Brokerage success fees on this desk follow the classic Lehman formula — the “5-4-3-2-1” scale. It is a tiered, marginal-rate fee: a higher percentage applies to the first slice of deal value and the rate steps down on each successive slice. It is the market-standard way to charge an intermediation fee that scales with deal size without becoming disproportionate on large transactions.
The scale
- 5% of the first USD 1,000,000 of consideration.
- 4% of the second USD 1,000,000 (USD 1,000,001 – 2,000,000).
- 3% of the third USD 1,000,000 (USD 2,000,001 – 3,000,000).
- 2% of the fourth USD 1,000,000 (USD 3,000,001 – 4,000,000).

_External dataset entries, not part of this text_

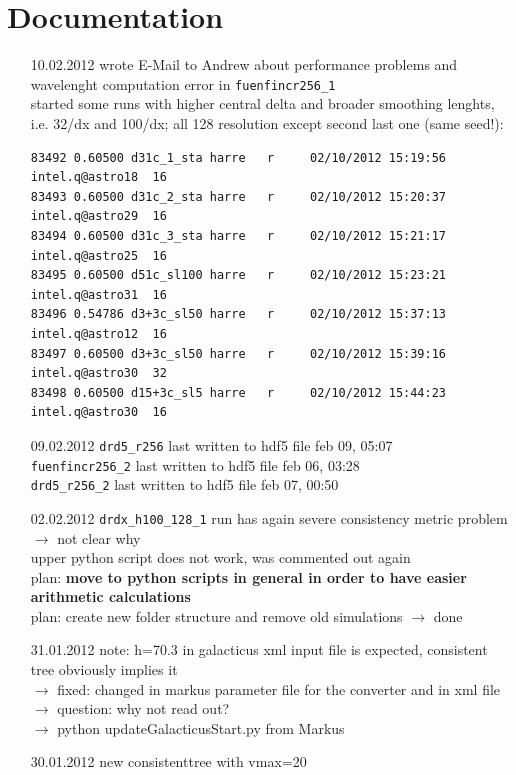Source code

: \documentclass[a4paper,11pt,fleqn,oneside]{book}
\begin{document}
\tableofcontents


\chapter{Documentation}

\begin{itemize}

\item[10.02.2012]
wrote E-Mail to Andrew about performance problems and wavelenght computation error 
in \texttt{fuenfincr256\_1} \\
started some runs with higher central delta and broader smoothing lenghts, i.e. 
32/dx and 100/dx; all 128 resolution except second last one (same seed!): 
\begin{verbatim}
83492 0.60500 d31c_1_sta harre   r     02/10/2012 15:19:56 intel.q@astro18  16        
83493 0.60500 d31c_2_sta harre   r     02/10/2012 15:20:37 intel.q@astro29  16        
83494 0.60500 d31c_3_sta harre   r     02/10/2012 15:21:17 intel.q@astro25  16        
83495 0.60500 d51c_sl100 harre   r     02/10/2012 15:23:21 intel.q@astro31  16  
83496 0.54786 d3+3c_sl50 harre   r     02/10/2012 15:37:13 intel.q@astro12  16        
83497 0.60500 d3+3c_sl50 harre   r     02/10/2012 15:39:16 intel.q@astro30  32  
83498 0.60500 d15+3c_sl5 harre   r     02/10/2012 15:44:23 intel.q@astro30  16        
\end{verbatim}

\item[09.02.2012]
\texttt{drd5\_r256} last written to hdf5 file feb 09, 05:07 \\
\texttt{fuenfincr256\_2} last written to hdf5 file feb 06, 03:28 \\
\texttt{drd5\_r256\_2} last written to hdf5 file feb 07, 00:50 \\

\item[02.02.2012]
\texttt{drdx\_h100\_128\_1} run has again severe consistency 
metric problem \\ $\rightarrow$ not clear why \\
upper python script does not work, was commented out again \\
plan: \textbf{move to python scripts in general in order to have
 easier arithmetic calculations} \\   
plan: create new folder structure and remove old simulations $\rightarrow$ done \\

\item[31.01.2012]
note: h=70.3 in galacticus xml input file is expected, consistent tree obviously implies it \\
$\rightarrow$ fixed: changed in markus parameter file for the converter and in xml file \\
$\rightarrow$ question: why not read out? \\
$\rightarrow$ python updateGalacticusStart.py from Markus 

\item[30.01.2012]
new consistenttree with vmax=20



\end{itemize}
\end{document}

- 1% of everything above USD 4,000,000.
The rates are marginal, not cliff-edged. You do not apply a single rate to the whole deal; you apply each rate to its own band and add the bands together. This is exactly how the desk’s fee calculator works, and how the Brokerage Mandate Agreement expresses the fee.
A worked example — a USD 6,000,000 deal
- First USD 1M at 5% = USD 50,000.
- Second USD 1M at 4% = USD 40,000.
- Third USD 1M at 3% = USD 30,000.
- Fourth USD 1M at 2% = USD 20,000.
- Remaining USD 2M at 1% = USD 20,000.
- Total success fee = USD 160,000 — an effective rate of about 2.67% on the USD 6M.
Notice how the effective (blended) rate falls as the deal grows: it is 5% on a USD 1M deal, but only ~2.67% on a USD 6M deal and keeps falling above that. That is the point of the scale — it rewards getting a deal done while keeping the fee sensible at the top end.
What counts as “consideration”?
The fee is charged on the gross transaction value, and the mandate defines that broadly so the base cannot be hollowed out. Consideration includes cash, the assumption or repayment of debt, and deferred or contingent consideration such as earn-outs, plus the value of any non-cash consideration. Deferred and contingent amounts are counted, with the matching slice of fee becoming due as and when that consideration is actually received.
Minimum fees and retainers
On smaller deals a pure Lehman calculation can produce a fee that does not cover the work, so a minimum success fee is common — a floor that applies if the calculated figure comes out lower. A retainer (or work fee) is sometimes charged on signing; where used, it is usually creditable against the eventual success fee but non-refundable if no deal completes. Both are optional fields in the mandate template.
VAT or similar taxes are charged on top of the success fee where applicable. The figures above are illustrative — confirm the exact basis, currency and any minimum in your mandate, and take your own tax advice.
Putting it in the document
When you prepare a Brokerage Mandate Agreement, the 5-4-3-2-1 scale is written into the fee clause automatically, parameterised by the currency you choose, with optional minimum-fee and retainer clauses. Model the number first in the desk’s fee calculator, then lock the basis into the mandate.